Restaurante Italiano Expo Zaragoza 2008

El restaurante Italiano de la Expo Zaragoza está localizado justo al lado del pabellón de Italia, el día que estuvimos nosotros no había filas, y no me extraña, se come mejor en cualquier restaurante Italiano de cualquier ciudad Española que en este y por menos dinero.

La decoración del restaurante es elemental, vamos que no hay, solamente tiene unas pantallas de televisión donde muestran un vídeo o algo así de temas italianos, supongo. El mobiliario es incómodo, sillas de plástico simulando anea que serán cómodas para estar en una terraza pero muy incómodas para comer, la vajilla es también muy simple incluso con elementos de plástico como el plato inferior de color naranja.

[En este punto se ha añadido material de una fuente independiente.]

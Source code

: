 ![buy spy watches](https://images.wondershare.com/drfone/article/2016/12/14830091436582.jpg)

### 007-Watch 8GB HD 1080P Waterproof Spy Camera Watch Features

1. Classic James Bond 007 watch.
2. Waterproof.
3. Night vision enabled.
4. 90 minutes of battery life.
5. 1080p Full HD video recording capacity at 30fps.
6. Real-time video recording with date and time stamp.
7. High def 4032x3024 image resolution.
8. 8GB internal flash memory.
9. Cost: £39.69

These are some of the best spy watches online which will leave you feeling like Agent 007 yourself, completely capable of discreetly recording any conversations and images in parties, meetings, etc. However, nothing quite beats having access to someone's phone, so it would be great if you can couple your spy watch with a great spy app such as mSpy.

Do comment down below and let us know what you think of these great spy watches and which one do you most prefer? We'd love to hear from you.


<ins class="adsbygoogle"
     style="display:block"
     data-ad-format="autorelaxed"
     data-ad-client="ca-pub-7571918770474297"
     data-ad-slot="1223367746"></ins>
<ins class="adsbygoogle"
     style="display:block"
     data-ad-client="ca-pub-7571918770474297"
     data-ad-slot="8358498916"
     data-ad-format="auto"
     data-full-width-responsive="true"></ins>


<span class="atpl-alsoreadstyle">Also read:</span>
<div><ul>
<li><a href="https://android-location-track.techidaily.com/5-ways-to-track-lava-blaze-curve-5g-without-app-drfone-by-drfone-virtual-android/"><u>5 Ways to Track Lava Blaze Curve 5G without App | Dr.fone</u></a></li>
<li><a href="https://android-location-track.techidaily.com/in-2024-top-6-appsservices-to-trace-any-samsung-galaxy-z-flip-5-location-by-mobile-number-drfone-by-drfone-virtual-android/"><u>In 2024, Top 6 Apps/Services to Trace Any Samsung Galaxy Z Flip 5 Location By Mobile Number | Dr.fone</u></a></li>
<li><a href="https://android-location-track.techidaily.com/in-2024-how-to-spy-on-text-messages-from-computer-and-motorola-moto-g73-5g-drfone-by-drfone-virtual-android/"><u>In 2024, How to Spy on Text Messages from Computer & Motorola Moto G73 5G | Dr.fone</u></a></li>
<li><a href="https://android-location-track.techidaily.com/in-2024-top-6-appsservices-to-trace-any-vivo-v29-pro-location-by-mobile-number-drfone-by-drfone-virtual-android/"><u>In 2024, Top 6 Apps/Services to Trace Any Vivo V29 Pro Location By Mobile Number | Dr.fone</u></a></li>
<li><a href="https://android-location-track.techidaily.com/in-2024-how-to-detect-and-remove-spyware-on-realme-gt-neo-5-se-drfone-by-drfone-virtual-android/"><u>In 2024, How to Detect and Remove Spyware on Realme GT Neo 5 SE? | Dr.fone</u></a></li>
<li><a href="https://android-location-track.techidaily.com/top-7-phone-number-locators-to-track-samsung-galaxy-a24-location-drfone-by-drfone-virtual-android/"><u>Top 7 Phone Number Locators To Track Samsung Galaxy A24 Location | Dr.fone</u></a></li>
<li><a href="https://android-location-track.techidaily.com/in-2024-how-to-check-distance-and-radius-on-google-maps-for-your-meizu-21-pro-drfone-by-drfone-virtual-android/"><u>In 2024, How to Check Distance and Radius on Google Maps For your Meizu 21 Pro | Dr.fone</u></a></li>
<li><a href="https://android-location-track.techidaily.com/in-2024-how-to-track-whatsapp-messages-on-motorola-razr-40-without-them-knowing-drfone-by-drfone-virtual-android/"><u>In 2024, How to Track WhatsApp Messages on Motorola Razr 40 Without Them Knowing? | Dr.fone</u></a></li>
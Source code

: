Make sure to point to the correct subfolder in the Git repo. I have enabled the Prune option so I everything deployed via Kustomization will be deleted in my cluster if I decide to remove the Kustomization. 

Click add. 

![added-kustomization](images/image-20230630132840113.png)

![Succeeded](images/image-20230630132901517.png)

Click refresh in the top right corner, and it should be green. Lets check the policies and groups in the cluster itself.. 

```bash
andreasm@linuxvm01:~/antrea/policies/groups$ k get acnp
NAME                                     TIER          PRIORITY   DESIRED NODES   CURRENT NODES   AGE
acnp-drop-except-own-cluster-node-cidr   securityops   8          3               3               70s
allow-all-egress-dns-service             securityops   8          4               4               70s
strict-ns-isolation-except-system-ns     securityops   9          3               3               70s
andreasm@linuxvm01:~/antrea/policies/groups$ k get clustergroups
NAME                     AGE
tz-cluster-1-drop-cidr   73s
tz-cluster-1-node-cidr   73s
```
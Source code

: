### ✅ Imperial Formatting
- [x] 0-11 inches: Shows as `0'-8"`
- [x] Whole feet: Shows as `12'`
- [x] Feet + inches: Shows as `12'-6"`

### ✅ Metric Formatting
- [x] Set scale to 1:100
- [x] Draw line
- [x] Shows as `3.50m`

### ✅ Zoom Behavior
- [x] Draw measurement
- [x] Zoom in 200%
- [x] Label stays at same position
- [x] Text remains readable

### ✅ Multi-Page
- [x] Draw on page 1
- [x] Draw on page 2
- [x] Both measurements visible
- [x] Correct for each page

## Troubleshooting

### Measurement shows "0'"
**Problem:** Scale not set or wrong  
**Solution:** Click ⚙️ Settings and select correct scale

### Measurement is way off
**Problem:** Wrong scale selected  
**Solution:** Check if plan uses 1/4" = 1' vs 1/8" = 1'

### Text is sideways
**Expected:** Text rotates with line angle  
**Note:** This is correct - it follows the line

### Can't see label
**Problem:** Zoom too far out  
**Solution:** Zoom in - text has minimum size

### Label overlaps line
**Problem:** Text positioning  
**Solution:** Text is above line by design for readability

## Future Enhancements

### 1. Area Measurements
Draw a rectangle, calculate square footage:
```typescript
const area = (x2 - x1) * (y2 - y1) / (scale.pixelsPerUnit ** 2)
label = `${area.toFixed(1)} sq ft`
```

Restaurante Italiano Expo Zaragoza 2008

El servicio de mesas es 100% Español, jóvenes muy simpáticos y atentos que hacen perfectamente su trabajo pero que son totalmente Españoles, en ningún momento nos sentimos como si estuviéramos en Italia ni cerca.

La comida, al son de todo lo anterior, raciones muy pequeñas de precios más elevados de lo normal para un restaurante Italiano y bastante sosos. Tomamos unos embutidos que si pueden ser algo diferente a lo que tomamos en España, la diferencia es mínima, de segundo tomamos una lasaña y pasta fresca que no nos dijo nada, hemos estado en bastantes restaurantes Italianos de Zaragoza y se come mucho mejor y por menos precio y con mejor ambiente.

Italiano Expo Zaragoza 2008

Italiano Expo Zaragoza 2008

Restaurante Italia Expo Zaragoza

De beber queríamos un lambrusco, pero el más barato costaba 18 euros y nos pareció abusivo, así que tomamos una cocacola (nos sacaron una mini cocacola de 200ml) y una cerveza “Gran Reserva” que supuestamente era muy buena y en realidad era más que mediocre, nada que ver son las cervezas Españolas y mucho menos con las Alemanas y Belgas.

Italiano Expo Zaragoza 2008

Como nos quedamos con hambre le solicitamos al camarero que nos sacara la carta de nuevo para pedir postres, y vimos que también se quieren pasar de listos con los postres: uno costaba 6 euros y todos los demás postres costaban 8 euros. Lógicamente no tomamos postre, por este precio y lo que habíamos visto hasta ahora no merece la pena ni de lejos.

El precio: 27 euros por persona para una cena en que nos quedamos con hambre y de una calidad más que media en todos sus aspectos y en la que salimos con la sensación de que estos señores más que ofrecer la cocina Italiana quieren hacer el agosto a costa de la Expo.

En resumen: este restaurante no merece la pena salvo que tengamos un interés muy especial en ir a un Italiano, cualquier restaurante Italiano de cualquier ciudad Española es mejor calidad precio, este cuesta prácticamente el doble que cualquier otro y la calidad no acompaña el precio.